■ Instructions for the task ■
The answer must consist solely of the lines from the start of the records through the line containing "React - это", restated word for word, with no pictures.

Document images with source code

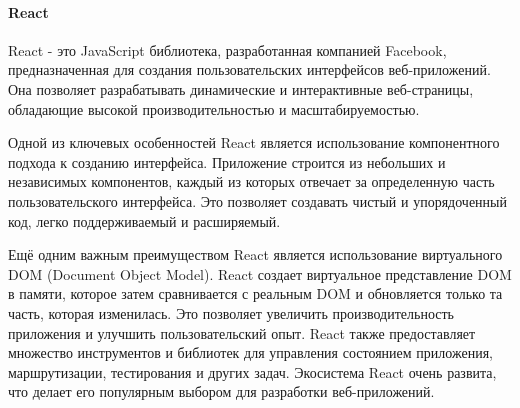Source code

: \paragraph{React}

React - это JavaScript библиотека, разработанная компанией Facebook, предназначенная для создания пользовательских интерфейсов веб-приложений. Она позволяет разрабатывать динамические и интерактивные веб-страницы, обладающие высокой производительностью и масштабируемостью.

Одной из ключевых особенностей React является использование компонентного подхода к созданию интерфейса. Приложение строится из небольших и независимых компонентов, каждый из которых отвечает за определенную часть пользовательского интерфейса. Это позволяет создавать чистый и упорядоченный код, легко поддерживаемый и расширяемый.

Ещё одним важным преимуществом React является использование виртуального DOM (Document Object Model). React создает виртуальное представление DOM в памяти, которое затем сравнивается с реальным DOM и обновляется только та часть, которая изменилась. Это позволяет увеличить производительность приложения и улучшить пользовательский опыт.
React также предоставляет множество инструментов и библиотек для управления состоянием приложения, маршрутизации, тестирования и других задач. Экосистема React очень развита, что делает его популярным выбором для разработки веб-приложений.

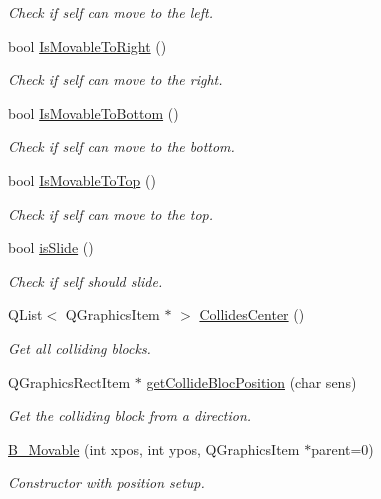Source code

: \begin{DoxyCompactItemize}
\begin{DoxyCompactList}\small\item\em Check if self can move to the left. \end{DoxyCompactList}\item 
bool \hyperlink{class_b___movable_a134b648413c6d27c008f8a0655ffa0f9}{Is\+Movable\+To\+Right} ()
\begin{DoxyCompactList}\small\item\em Check if self can move to the right. \end{DoxyCompactList}\item 
bool \hyperlink{class_b___movable_a190fdc076141ae6698334bfe4dfd61a3}{Is\+Movable\+To\+Bottom} ()
\begin{DoxyCompactList}\small\item\em Check if self can move to the bottom. \end{DoxyCompactList}\item 
bool \hyperlink{class_b___movable_a68bb6a98d031f9495cdeb80b9aa325c4}{Is\+Movable\+To\+Top} ()
\begin{DoxyCompactList}\small\item\em Check if self can move to the top. \end{DoxyCompactList}\item 
bool \hyperlink{class_b___movable_a44d1413ec8bceda3b1a50c673b429d03}{is\+Slide} ()
\begin{DoxyCompactList}\small\item\em Check if self should slide. \end{DoxyCompactList}\item 
Q\+List$<$ Q\+Graphics\+Item $\ast$ $>$ \hyperlink{class_b___movable_a081e4e71fb9483330f3315e6b32bbcbb}{Collides\+Center} ()
\begin{DoxyCompactList}\small\item\em Get all colliding blocks. \end{DoxyCompactList}\item 
Q\+Graphics\+Rect\+Item $\ast$ \hyperlink{class_b___movable_a4cb26e3d494505eaaa6773c0a448c479}{get\+Collide\+Bloc\+Position} (char sens)
\begin{DoxyCompactList}\small\item\em Get the colliding block from a direction. \end{DoxyCompactList}\item 
\hyperlink{class_b___movable_ac874fc12d19502117d0bfc396d1059d2}{B\+\_\+\+Movable} (int xpos, int ypos, Q\+Graphics\+Item $\ast$parent=0)
\begin{DoxyCompactList}\small\item\em Constructor with position setup. \end{DoxyCompactList}\item 

\end{DoxyCompactItemize}
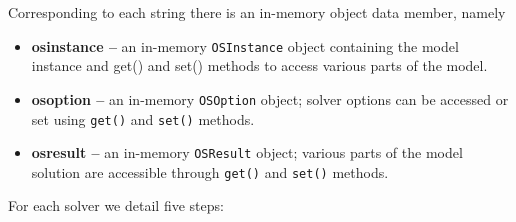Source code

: \documentclass[11pt]{article}
\renewcommand{\{}{{\char"7B}}
\renewcommand{\}}{{\char"7D}}
\renewcommand{\^}{{\char"0D}}
\renewcommand{\'}{{\char"0D}}
\begin{document}
Corresponding to each string there is an in-memory object data member, namely

\begin{itemize}
\item {\bf osinstance --}  an in-memory {\tt OSInstance} object containing the model instance
and get() and set() methods to access various parts of the model.


\item {\bf osoption --} an in-memory {\tt OSOption} object; solver options can be accessed or 
set using {\tt get()} and {\tt set()} methods.


\item {\bf osresult --}  an in-memory {\tt OSResult} object; various parts of the model solution  
are accessible through {\tt get()} and {\tt set()} methods.
\end{itemize}


For each solver we detail five steps:
\end{document}
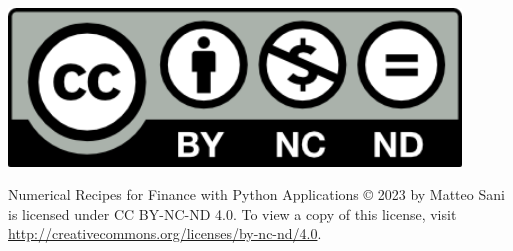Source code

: \thispagestyle{empty}
\cleardoublepage\null
\vspace*{\fill}
\begin{minipage}{0.25\textwidth}
\includegraphics[width=0.9\textwidth]{figures/by-nc-nd}
\end{minipage}
\begin{minipage}{0.75\textwidth}
Numerical Recipes for Finance with Python Applications © 2023 by Matteo Sani is licensed under CC BY-NC-ND 4.0. To view a copy of this license, visit \href{http://creativecommons.org/licenses/by-nc-nd/4.0}{http://creativecommons.org/licenses/by-nc-nd/4.0}.
\end{minipage}

\thispagestyle{empty}
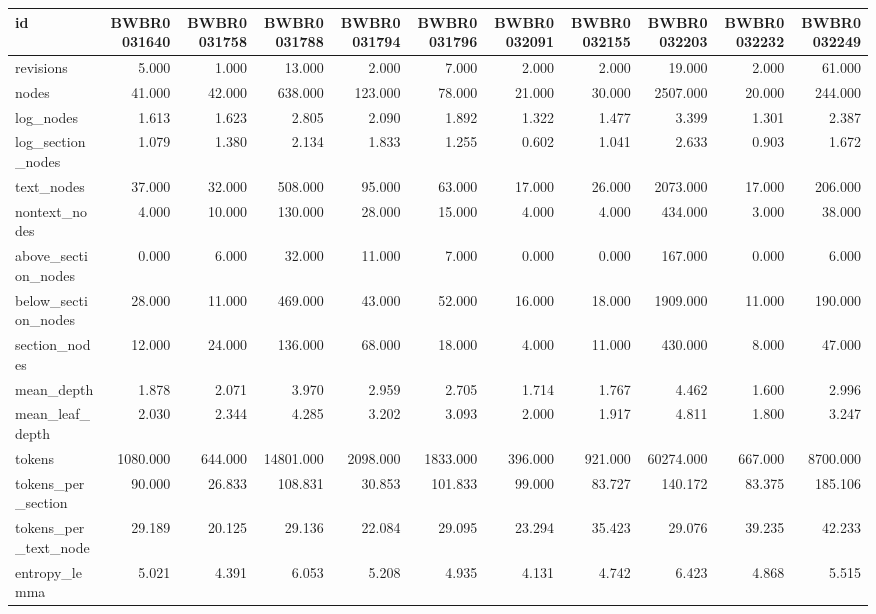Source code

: \begin{tabular}{lrrrrrrrrrr}
\toprule
id & BWBR0031640 & BWBR0031758 & BWBR0031788 & BWBR0031794 & BWBR0031796 & BWBR0032091 & BWBR0032155 & BWBR0032203 & BWBR0032232 & BWBR0032249 \\
\midrule
revisions & 5.000 & 1.000 & 13.000 & 2.000 & 7.000 & 2.000 & 2.000 & 19.000 & 2.000 & 61.000 \\
\cline{1-11}
nodes & 41.000 & 42.000 & 638.000 & 123.000 & 78.000 & 21.000 & 30.000 & 2507.000 & 20.000 & 244.000 \\
\cline{1-11}
log\_nodes & 1.613 & 1.623 & 2.805 & 2.090 & 1.892 & 1.322 & 1.477 & 3.399 & 1.301 & 2.387 \\
\cline{1-11}
log\_section\_nodes & 1.079 & 1.380 & 2.134 & 1.833 & 1.255 & 0.602 & 1.041 & 2.633 & 0.903 & 1.672 \\
\cline{1-11}
text\_nodes & 37.000 & 32.000 & 508.000 & 95.000 & 63.000 & 17.000 & 26.000 & 2073.000 & 17.000 & 206.000 \\
\cline{1-11}
nontext\_nodes & 4.000 & 10.000 & 130.000 & 28.000 & 15.000 & 4.000 & 4.000 & 434.000 & 3.000 & 38.000 \\
\cline{1-11}
above\_section\_nodes & 0.000 & 6.000 & 32.000 & 11.000 & 7.000 & 0.000 & 0.000 & 167.000 & 0.000 & 6.000 \\
\cline{1-11}
below\_section\_nodes & 28.000 & 11.000 & 469.000 & 43.000 & 52.000 & 16.000 & 18.000 & 1909.000 & 11.000 & 190.000 \\
\cline{1-11}
section\_nodes & 12.000 & 24.000 & 136.000 & 68.000 & 18.000 & 4.000 & 11.000 & 430.000 & 8.000 & 47.000 \\
\cline{1-11}
mean\_depth & 1.878 & 2.071 & 3.970 & 2.959 & 2.705 & 1.714 & 1.767 & 4.462 & 1.600 & 2.996 \\
\cline{1-11}
mean\_leaf\_depth & 2.030 & 2.344 & 4.285 & 3.202 & 3.093 & 2.000 & 1.917 & 4.811 & 1.800 & 3.247 \\
\cline{1-11}
tokens & 1080.000 & 644.000 & 14801.000 & 2098.000 & 1833.000 & 396.000 & 921.000 & 60274.000 & 667.000 & 8700.000 \\
\cline{1-11}
tokens\_per\_section & 90.000 & 26.833 & 108.831 & 30.853 & 101.833 & 99.000 & 83.727 & 140.172 & 83.375 & 185.106 \\
\cline{1-11}
tokens\_per\_text\_node & 29.189 & 20.125 & 29.136 & 22.084 & 29.095 & 23.294 & 35.423 & 29.076 & 39.235 & 42.233 \\
\cline{1-11}
entropy\_lemma & 5.021 & 4.391 & 6.053 & 5.208 & 4.935 & 4.131 & 4.742 & 6.423 & 4.868 & 5.515 \\

\end{tabular}
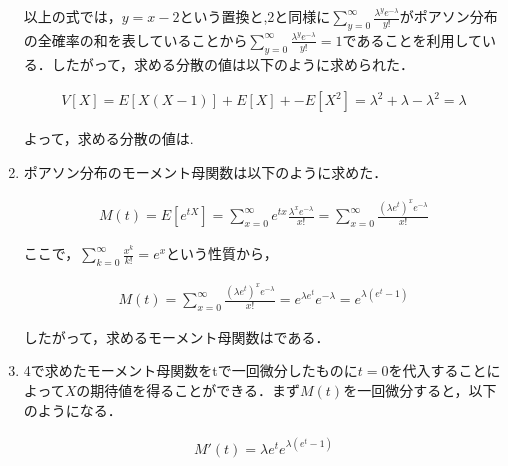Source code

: \documentclass[a4paper,10pt]{jarticle}
\begin{document}
\begin{enumerate}
	以上の式では，$y=x-2$という置換と,2と同様に$\sum_{y = 0}^{\infty}\frac{{\lambda}^y e^{-\lambda}}{y!}$がポアソン分布の全確率の和を表していることから$\sum_{y = 0}^{\infty}\frac{{\lambda}^y e^{-\lambda}}{y!}= 1$であることを利用している．したがって，求める分散の値は以下のように求められた．

	\begin{equation}
		\label{equ3}
		\begin{split}
		V[X] = E[X(X-1)] + E[X] +- E[X^2] = {\lambda}^2 + \lambda - {\lambda}^2 = \lambda
		\end{split}
	\end{equation}

よって，求める分散の値は.

	 \vspace{6mm}


	 \item ポアソン分布のモーメント母関数は以下のように求めた．
	 
	 \begin{equation}
		\label{equ4}
		\begin{split}
		M(t) = E[e^{tX}] = \sum_{x = 0}^{\infty}e^{tx}\frac{{\lambda}^x e^{-\lambda}}{x!} = \sum_{x = 0}^{\infty}\frac{{(\lambda e^t)}^x e^{-\lambda}}{x!} 
		\end{split}
	\end{equation}
	 
	ここで，$\sum_{k = 0}^{\infty}\frac{x^k}{k!} = e^x$という性質から，

	\begin{equation}
		\label{equ5}
		\begin{split}
		M(t) = \sum_{x = 0}^{\infty}\frac{{(\lambda e^t)}^x e^{-\lambda}}{x!} = e^{\lambda e^t}e^{-\lambda} = e^{\lambda(e^t-1)}
		\end{split}
	\end{equation}

	 したがって，求めるモーメント母関数はである．

	 \vspace{6mm}


	 \item  4で求めたモーメント母関数をtで一回微分したものに$t=0$を代入することによって$X$の期待値を得ることができる．まず$M(t)$を一回微分すると，以下のようになる．
	 
	 \begin{equation}
		\label{equ6}
		\begin{split}
		M'(t) = \lambda e^t e^{\lambda(e^t-1)}
		\end{split}
	\end{equation}


\end{enumerate}
\end{document}
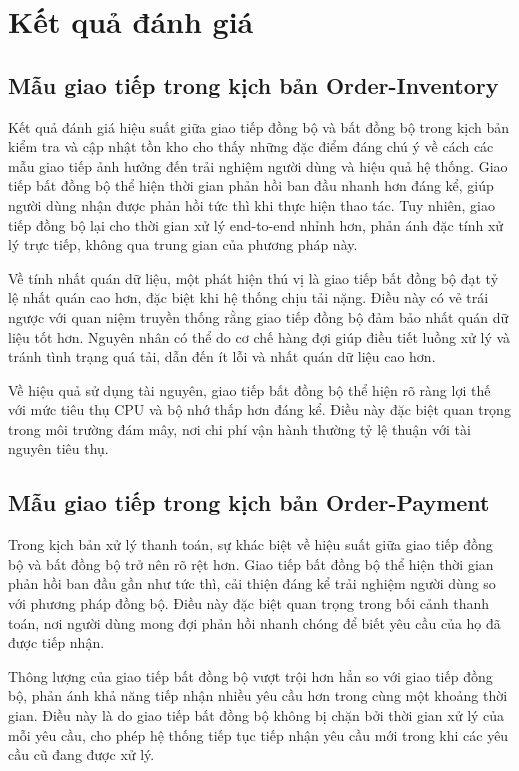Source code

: \section{Kết quả đánh giá}

\subsection{Mẫu giao tiếp trong kịch bản Order-Inventory}
Kết quả đánh giá hiệu suất giữa giao tiếp đồng bộ và bất đồng bộ trong kịch bản kiểm tra và cập nhật tồn kho cho thấy những đặc điểm đáng chú ý về cách các mẫu giao tiếp ảnh hưởng đến trải nghiệm người dùng và hiệu quả hệ thống. Giao tiếp bất đồng bộ thể hiện thời gian phản hồi ban đầu nhanh hơn đáng kể, giúp người dùng nhận được phản hồi tức thì khi thực hiện thao tác. Tuy nhiên, giao tiếp đồng bộ lại cho thời gian xử lý end-to-end nhỉnh hơn, phản ánh đặc tính xử lý trực tiếp, không qua trung gian của phương pháp này.

Về tính nhất quán dữ liệu, một phát hiện thú vị là giao tiếp bất đồng bộ đạt tỷ lệ nhất quán cao hơn, đặc biệt khi hệ thống chịu tải nặng. Điều này có vẻ trái ngược với quan niệm truyền thống rằng giao tiếp đồng bộ đảm bảo nhất quán dữ liệu tốt hơn. Nguyên nhân có thể do cơ chế hàng đợi giúp điều tiết luồng xử lý và tránh tình trạng quá tải, dẫn đến ít lỗi và nhất quán dữ liệu cao hơn.

Về hiệu quả sử dụng tài nguyên, giao tiếp bất đồng bộ thể hiện rõ ràng lợi thế với mức tiêu thụ CPU và bộ nhớ thấp hơn đáng kể. Điều này đặc biệt quan trọng trong môi trường đám mây, nơi chi phí vận hành thường tỷ lệ thuận với tài nguyên tiêu thụ.

\subsection{Mẫu giao tiếp trong kịch bản Order-Payment}
Trong kịch bản xử lý thanh toán, sự khác biệt về hiệu suất giữa giao tiếp đồng bộ và bất đồng bộ trở nên rõ rệt hơn. Giao tiếp bất đồng bộ thể hiện thời gian phản hồi ban đầu gần như tức thì, cải thiện đáng kể trải nghiệm người dùng so với phương pháp đồng bộ. Điều này đặc biệt quan trọng trong bối cảnh thanh toán, nơi người dùng mong đợi phản hồi nhanh chóng để biết yêu cầu của họ đã được tiếp nhận.

Thông lượng của giao tiếp bất đồng bộ vượt trội hơn hẳn so với giao tiếp đồng bộ, phản ánh khả năng tiếp nhận nhiều yêu cầu hơn trong cùng một khoảng thời gian. Điều này là do giao tiếp bất đồng bộ không bị chặn bởi thời gian xử lý của mỗi yêu cầu, cho phép hệ thống tiếp tục tiếp nhận yêu cầu mới trong khi các yêu cầu cũ đang được xử lý.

■ Exercise answer ■
Source code

: \paragraph{React}

React - это JavaScript библиотека, разработанная компанией Facebook, предназначенная для создания пользовательских интерфейсов веб-приложений. Она позволяет разрабатывать динамические и интерактивные веб-страницы, обладающие высокой производительностью и масштабируемостью.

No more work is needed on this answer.